**AIM OF THE EXERCISE**
Look through the listing below for lines containing the word "spoon". State only their number.

**INPUT DATA**
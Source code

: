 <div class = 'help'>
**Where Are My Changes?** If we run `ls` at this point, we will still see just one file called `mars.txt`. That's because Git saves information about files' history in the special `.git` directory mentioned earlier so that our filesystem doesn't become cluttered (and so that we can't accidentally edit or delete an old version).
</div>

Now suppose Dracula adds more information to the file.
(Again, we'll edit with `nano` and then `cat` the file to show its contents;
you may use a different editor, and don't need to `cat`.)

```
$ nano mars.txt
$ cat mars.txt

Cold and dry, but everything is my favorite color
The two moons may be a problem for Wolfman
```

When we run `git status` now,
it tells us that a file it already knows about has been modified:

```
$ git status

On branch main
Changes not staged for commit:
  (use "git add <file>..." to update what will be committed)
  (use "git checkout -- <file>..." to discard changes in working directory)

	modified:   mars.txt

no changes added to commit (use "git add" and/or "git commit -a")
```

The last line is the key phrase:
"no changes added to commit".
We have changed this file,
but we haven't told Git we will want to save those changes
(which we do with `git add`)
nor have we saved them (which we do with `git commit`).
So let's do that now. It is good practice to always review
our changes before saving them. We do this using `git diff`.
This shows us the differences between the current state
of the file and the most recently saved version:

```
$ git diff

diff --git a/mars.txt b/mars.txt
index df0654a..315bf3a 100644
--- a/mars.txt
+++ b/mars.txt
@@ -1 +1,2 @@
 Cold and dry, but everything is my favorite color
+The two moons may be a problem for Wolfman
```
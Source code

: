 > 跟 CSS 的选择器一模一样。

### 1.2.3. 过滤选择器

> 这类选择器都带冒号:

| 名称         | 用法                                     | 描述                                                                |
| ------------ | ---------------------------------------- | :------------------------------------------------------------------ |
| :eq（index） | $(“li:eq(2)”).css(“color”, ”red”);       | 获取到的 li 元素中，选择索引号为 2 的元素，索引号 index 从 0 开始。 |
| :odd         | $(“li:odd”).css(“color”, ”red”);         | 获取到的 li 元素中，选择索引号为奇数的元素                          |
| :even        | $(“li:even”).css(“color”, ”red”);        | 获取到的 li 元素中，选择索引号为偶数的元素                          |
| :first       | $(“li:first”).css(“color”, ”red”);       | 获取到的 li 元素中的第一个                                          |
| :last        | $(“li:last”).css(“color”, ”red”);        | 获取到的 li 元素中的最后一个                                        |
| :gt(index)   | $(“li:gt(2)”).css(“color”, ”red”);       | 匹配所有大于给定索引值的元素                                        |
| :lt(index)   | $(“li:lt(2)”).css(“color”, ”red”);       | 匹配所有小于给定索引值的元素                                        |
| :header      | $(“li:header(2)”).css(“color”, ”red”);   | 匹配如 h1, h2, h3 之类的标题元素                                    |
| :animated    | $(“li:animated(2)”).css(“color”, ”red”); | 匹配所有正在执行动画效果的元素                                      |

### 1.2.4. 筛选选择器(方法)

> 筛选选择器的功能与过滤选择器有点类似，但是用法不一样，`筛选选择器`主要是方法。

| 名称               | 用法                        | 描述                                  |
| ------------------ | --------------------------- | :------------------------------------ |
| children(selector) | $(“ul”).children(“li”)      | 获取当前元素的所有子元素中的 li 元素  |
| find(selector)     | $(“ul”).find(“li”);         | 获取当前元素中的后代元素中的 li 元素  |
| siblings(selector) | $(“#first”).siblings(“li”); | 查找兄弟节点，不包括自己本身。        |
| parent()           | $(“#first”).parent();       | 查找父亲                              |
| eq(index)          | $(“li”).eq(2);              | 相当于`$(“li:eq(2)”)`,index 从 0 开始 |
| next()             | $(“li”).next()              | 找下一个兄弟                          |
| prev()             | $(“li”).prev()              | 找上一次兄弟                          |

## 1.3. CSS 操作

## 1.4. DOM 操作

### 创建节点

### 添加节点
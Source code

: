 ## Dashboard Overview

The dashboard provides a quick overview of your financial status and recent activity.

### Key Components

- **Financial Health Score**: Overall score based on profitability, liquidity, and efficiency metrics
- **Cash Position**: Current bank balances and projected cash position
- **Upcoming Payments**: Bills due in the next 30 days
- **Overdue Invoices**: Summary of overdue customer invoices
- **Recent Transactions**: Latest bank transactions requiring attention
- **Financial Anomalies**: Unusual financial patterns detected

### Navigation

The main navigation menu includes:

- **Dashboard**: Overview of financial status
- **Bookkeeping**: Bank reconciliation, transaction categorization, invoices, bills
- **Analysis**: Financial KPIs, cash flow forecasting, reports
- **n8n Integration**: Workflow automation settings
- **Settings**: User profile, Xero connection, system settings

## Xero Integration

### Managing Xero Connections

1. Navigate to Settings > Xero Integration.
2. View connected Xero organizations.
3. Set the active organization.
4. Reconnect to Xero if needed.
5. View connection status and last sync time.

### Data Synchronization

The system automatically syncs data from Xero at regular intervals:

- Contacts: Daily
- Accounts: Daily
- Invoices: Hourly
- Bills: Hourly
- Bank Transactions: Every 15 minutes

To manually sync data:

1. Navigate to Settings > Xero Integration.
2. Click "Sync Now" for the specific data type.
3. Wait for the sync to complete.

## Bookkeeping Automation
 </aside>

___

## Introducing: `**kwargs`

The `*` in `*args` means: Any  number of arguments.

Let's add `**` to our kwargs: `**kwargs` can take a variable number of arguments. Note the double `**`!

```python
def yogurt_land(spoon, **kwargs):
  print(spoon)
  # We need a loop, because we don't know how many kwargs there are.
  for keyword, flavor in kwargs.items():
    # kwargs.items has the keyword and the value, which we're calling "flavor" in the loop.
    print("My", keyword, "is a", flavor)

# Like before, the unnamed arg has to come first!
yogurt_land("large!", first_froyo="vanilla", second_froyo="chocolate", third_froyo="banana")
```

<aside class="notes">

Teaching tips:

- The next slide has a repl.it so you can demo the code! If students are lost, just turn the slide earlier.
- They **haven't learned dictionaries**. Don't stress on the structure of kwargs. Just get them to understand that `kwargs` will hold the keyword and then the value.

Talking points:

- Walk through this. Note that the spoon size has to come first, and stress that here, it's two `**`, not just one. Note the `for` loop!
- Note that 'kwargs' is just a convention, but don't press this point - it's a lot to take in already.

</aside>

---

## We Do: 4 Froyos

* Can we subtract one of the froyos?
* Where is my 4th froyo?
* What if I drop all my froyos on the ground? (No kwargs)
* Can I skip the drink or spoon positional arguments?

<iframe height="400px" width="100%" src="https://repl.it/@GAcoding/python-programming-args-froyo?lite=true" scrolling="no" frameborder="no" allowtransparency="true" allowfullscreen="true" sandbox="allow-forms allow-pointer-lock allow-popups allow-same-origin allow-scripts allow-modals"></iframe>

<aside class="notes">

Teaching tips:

**SOLVED EXERCISE**
4